Calcium Ion Attenuates Transforming Growth Factor β1-Induced Extracellular Matrix Accumulation by Inducing Smad2 Degradation through the Proteasome Pathway.

Abstract

Extracellular Ca²⁺ is the first ligand that has been confirmed to function by activating the calcium-sensing receptor (CaSR), a member of G-protein coupled receptors. CaSR controls not only calcium homeostasis, but also plays a pivotal role in many cellular processes such as cell proliferation and apoptosis; moreover, it is implicated in the development of cardiovascular diseases. TGF-β/Smads signaling pathway is a classical pathway of renal fibrosis. Here we used a culture of mesangial cells to evaluate the mechanisms of the renoprotective effects of Ca²⁺. We found that Ca²⁺ inhibits TGF-β-induced phosphorylation of Smad2 and deposition of fibronectin (FN), in turn, down-regulation of FN and phosphorylation of Smad2 was closely related to the degradation of Smad2 through the proteasomal pathway.
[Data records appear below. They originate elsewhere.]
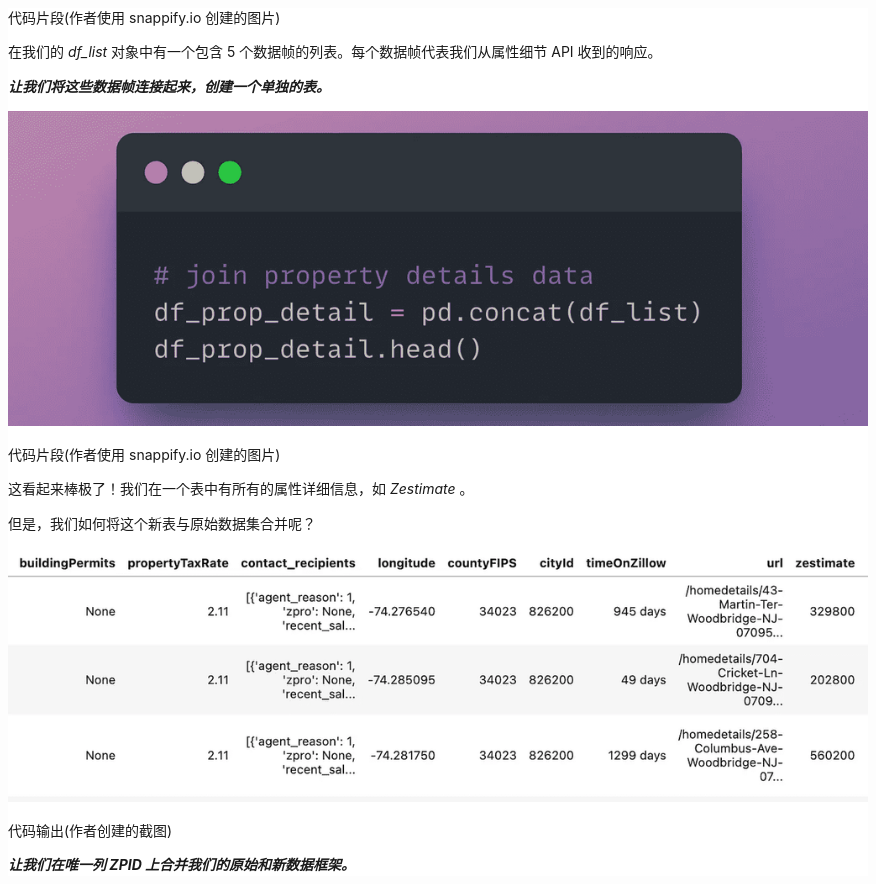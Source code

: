 代码片段(作者使用 snappify.io 创建的图片)

在我们的 *df_list* 对象中有一个包含 5 个数据帧的列表。每个数据帧代表我们从属性细节 API 收到的响应。

***让我们将这些数据帧连接起来，创建一个单独的表。***

![](img/4f407d8e2b5b6631eff15e4df0138d39.png)

代码片段(作者使用 snappify.io 创建的图片)

这看起来棒极了！我们在一个表中有所有的属性详细信息，如 *Zestimate* 。

但是，我们如何将这个新表与原始数据集合并呢？

![](img/913a48f87c8061faa0792d7cc5234275.png)

代码输出(作者创建的截图)

***让我们在唯一列 ZPID 上合并我们的原始和新数据框架。***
We found that Ca²⁺ only downregulates the expression of Smad2 at the protein level, but has no effect on its gene expression. However, Ca²⁺ could downregulate TGF-β-induced expression of FN both at the protein and gene level. Hence, Smad2 acts as a transcription factor of FN, and its degradation definitely inhibits the expression of its target gene FN.